(Extracted records)
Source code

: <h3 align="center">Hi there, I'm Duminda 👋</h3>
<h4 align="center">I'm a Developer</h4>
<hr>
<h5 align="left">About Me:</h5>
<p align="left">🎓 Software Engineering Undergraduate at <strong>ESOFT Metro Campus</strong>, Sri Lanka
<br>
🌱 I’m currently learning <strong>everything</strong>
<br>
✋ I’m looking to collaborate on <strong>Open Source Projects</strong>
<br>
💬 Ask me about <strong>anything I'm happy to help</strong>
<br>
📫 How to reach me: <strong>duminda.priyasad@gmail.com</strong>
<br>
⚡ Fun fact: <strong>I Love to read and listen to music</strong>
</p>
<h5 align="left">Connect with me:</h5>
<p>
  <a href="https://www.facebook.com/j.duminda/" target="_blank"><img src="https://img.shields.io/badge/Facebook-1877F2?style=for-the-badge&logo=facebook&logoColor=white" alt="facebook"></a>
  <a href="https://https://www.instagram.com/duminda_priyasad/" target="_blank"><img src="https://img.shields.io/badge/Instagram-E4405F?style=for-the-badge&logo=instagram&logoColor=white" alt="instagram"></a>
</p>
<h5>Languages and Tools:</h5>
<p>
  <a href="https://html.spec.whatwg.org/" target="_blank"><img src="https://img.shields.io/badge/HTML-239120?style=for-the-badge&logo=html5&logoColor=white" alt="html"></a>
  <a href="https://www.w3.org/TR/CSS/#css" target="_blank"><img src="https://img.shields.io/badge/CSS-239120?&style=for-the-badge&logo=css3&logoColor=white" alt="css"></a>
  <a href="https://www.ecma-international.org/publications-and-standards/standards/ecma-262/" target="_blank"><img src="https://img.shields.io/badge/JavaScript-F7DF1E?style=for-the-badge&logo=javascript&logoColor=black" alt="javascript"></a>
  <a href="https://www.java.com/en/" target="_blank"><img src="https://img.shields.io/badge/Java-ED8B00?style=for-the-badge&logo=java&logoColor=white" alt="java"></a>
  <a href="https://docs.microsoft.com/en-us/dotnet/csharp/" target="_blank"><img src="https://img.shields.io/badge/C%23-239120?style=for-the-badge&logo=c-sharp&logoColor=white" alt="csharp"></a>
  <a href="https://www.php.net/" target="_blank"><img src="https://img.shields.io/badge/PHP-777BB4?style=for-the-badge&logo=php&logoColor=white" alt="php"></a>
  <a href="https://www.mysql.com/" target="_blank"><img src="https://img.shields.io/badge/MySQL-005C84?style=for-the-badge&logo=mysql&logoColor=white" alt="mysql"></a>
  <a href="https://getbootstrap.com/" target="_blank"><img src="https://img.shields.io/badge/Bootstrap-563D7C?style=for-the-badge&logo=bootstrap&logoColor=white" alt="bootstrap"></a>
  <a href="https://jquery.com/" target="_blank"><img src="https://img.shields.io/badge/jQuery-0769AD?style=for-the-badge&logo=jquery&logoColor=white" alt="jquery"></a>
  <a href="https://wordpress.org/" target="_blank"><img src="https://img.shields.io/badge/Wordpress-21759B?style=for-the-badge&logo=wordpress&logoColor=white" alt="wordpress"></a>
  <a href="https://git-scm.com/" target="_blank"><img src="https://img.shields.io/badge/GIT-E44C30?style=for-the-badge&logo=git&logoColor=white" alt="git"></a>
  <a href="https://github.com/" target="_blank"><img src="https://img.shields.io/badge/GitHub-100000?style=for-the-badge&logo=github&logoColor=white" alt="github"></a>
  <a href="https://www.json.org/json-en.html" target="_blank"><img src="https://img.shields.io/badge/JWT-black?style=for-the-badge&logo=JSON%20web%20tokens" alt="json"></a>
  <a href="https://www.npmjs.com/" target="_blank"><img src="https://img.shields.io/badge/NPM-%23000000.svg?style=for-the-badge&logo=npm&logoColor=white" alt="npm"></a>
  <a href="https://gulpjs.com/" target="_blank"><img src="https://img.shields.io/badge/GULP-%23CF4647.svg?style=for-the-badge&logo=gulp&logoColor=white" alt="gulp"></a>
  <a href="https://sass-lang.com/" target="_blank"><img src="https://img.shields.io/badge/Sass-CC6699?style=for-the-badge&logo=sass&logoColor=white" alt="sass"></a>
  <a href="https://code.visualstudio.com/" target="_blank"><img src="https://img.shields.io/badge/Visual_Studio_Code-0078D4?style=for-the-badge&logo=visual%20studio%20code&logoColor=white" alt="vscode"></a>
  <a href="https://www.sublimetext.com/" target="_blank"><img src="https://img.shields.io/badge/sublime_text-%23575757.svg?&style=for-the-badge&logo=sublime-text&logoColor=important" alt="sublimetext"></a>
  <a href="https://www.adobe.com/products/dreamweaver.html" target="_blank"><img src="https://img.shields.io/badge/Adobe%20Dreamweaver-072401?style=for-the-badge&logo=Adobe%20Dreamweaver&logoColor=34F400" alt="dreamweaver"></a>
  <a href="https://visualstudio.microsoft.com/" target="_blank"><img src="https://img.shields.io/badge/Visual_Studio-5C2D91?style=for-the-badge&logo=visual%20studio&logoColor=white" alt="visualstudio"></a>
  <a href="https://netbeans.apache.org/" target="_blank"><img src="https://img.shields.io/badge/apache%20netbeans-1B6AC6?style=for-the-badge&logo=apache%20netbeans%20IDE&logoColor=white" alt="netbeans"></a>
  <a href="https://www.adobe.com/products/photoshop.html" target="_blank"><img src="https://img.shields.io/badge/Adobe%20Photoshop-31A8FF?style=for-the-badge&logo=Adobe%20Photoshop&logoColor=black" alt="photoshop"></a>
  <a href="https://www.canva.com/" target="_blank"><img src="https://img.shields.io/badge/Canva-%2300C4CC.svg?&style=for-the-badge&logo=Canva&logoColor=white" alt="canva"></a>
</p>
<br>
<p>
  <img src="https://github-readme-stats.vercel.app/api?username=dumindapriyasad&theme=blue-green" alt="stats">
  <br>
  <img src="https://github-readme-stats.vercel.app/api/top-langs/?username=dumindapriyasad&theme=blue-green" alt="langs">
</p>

**Assignment**
Search the data above for "green" and copy every line where it turns up.

**Solution**
  <img src="https://github-readme-stats.vercel.app/api?username=dumindapriyasad&theme=blue-green" alt="stats">
  <img src="https://github-readme-stats.vercel.app/api/top-langs/?username=dumindapriyasad&theme=blue-green" alt="langs">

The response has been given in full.